Copy word for word the lines in the records below, starting at the line with "Source code" and ending at the line with "Find a real x". Skip the pictures.

#### Provided records
__________

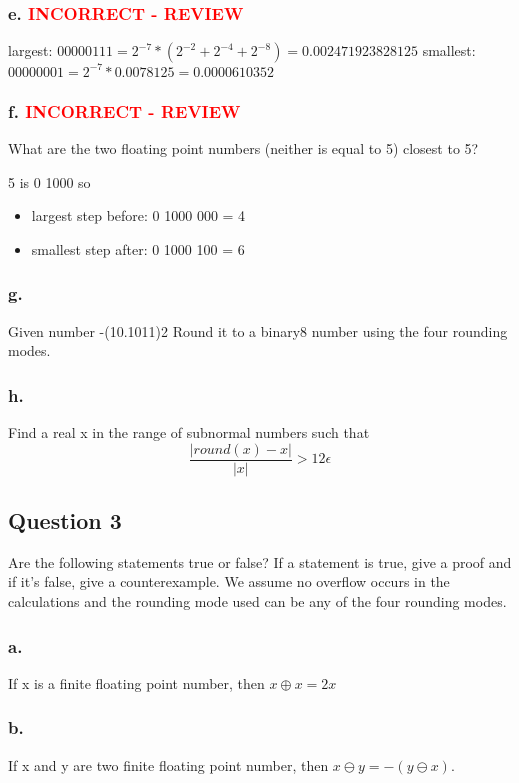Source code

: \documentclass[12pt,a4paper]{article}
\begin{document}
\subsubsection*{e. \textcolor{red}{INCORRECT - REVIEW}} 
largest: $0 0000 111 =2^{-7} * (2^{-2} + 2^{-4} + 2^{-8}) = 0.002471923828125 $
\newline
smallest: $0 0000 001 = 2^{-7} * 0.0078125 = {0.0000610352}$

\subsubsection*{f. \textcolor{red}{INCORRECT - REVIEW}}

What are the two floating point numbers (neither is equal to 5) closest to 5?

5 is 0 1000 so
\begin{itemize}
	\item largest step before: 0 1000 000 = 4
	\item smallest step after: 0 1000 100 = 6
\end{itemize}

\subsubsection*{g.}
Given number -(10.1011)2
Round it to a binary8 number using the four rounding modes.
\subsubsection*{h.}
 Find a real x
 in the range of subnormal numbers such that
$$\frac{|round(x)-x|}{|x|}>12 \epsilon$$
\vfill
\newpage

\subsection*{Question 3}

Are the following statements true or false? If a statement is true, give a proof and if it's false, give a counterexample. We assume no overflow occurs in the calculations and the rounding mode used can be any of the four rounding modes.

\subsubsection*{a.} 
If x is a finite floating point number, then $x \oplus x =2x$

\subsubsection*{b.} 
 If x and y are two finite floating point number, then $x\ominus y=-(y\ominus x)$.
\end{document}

__________

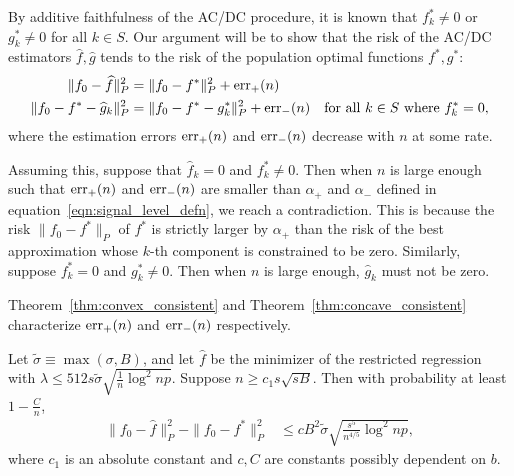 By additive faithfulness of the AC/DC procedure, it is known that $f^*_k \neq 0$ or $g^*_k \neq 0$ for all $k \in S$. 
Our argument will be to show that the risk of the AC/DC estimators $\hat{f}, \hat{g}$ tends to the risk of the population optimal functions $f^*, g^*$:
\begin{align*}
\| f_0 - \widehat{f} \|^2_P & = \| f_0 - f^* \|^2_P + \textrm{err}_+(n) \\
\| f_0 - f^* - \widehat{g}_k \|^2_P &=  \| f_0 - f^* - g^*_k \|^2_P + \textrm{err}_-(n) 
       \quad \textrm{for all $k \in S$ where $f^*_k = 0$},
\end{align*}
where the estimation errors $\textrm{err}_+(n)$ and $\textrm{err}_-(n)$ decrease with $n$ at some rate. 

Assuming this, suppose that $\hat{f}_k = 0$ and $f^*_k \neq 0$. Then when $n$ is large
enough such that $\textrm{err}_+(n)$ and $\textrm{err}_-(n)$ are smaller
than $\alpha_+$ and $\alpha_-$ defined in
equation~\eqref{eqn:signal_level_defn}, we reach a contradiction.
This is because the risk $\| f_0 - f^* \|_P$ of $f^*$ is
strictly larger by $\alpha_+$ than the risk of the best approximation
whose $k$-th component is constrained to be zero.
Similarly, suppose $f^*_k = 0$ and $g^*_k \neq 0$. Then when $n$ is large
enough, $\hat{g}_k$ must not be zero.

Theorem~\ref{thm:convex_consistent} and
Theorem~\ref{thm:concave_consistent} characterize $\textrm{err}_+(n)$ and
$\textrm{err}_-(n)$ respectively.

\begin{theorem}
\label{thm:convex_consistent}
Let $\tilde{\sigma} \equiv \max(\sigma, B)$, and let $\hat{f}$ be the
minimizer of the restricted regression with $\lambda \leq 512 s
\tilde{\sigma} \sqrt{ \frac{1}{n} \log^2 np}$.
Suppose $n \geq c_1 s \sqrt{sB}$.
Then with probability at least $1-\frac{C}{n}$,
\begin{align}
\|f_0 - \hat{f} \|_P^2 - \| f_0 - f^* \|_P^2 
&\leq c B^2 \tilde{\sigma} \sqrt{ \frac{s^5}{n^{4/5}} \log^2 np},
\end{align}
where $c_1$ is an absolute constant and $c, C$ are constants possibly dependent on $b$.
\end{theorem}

__________

#### Response for this exercise
Source code

: \documentclass[12pt,a4paper]{article}
\begin{document}
\subsubsection*{e. \textcolor{red}{INCORRECT - REVIEW}} 
largest: $0 0000 111 =2^{-7} * (2^{-2} + 2^{-4} + 2^{-8}) = 0.002471923828125 $
\newline
smallest: $0 0000 001 = 2^{-7} * 0.0078125 = {0.0000610352}$

\subsubsection*{f. \textcolor{red}{INCORRECT - REVIEW}}

What are the two floating point numbers (neither is equal to 5) closest to 5?

5 is 0 1000 so
\begin{itemize}
	\item largest step before: 0 1000 000 = 4
	\item smallest step after: 0 1000 100 = 6
\end{itemize}

\subsubsection*{g.}
Given number -(10.1011)2
Round it to a binary8 number using the four rounding modes.
\subsubsection*{h.}
 Find a real x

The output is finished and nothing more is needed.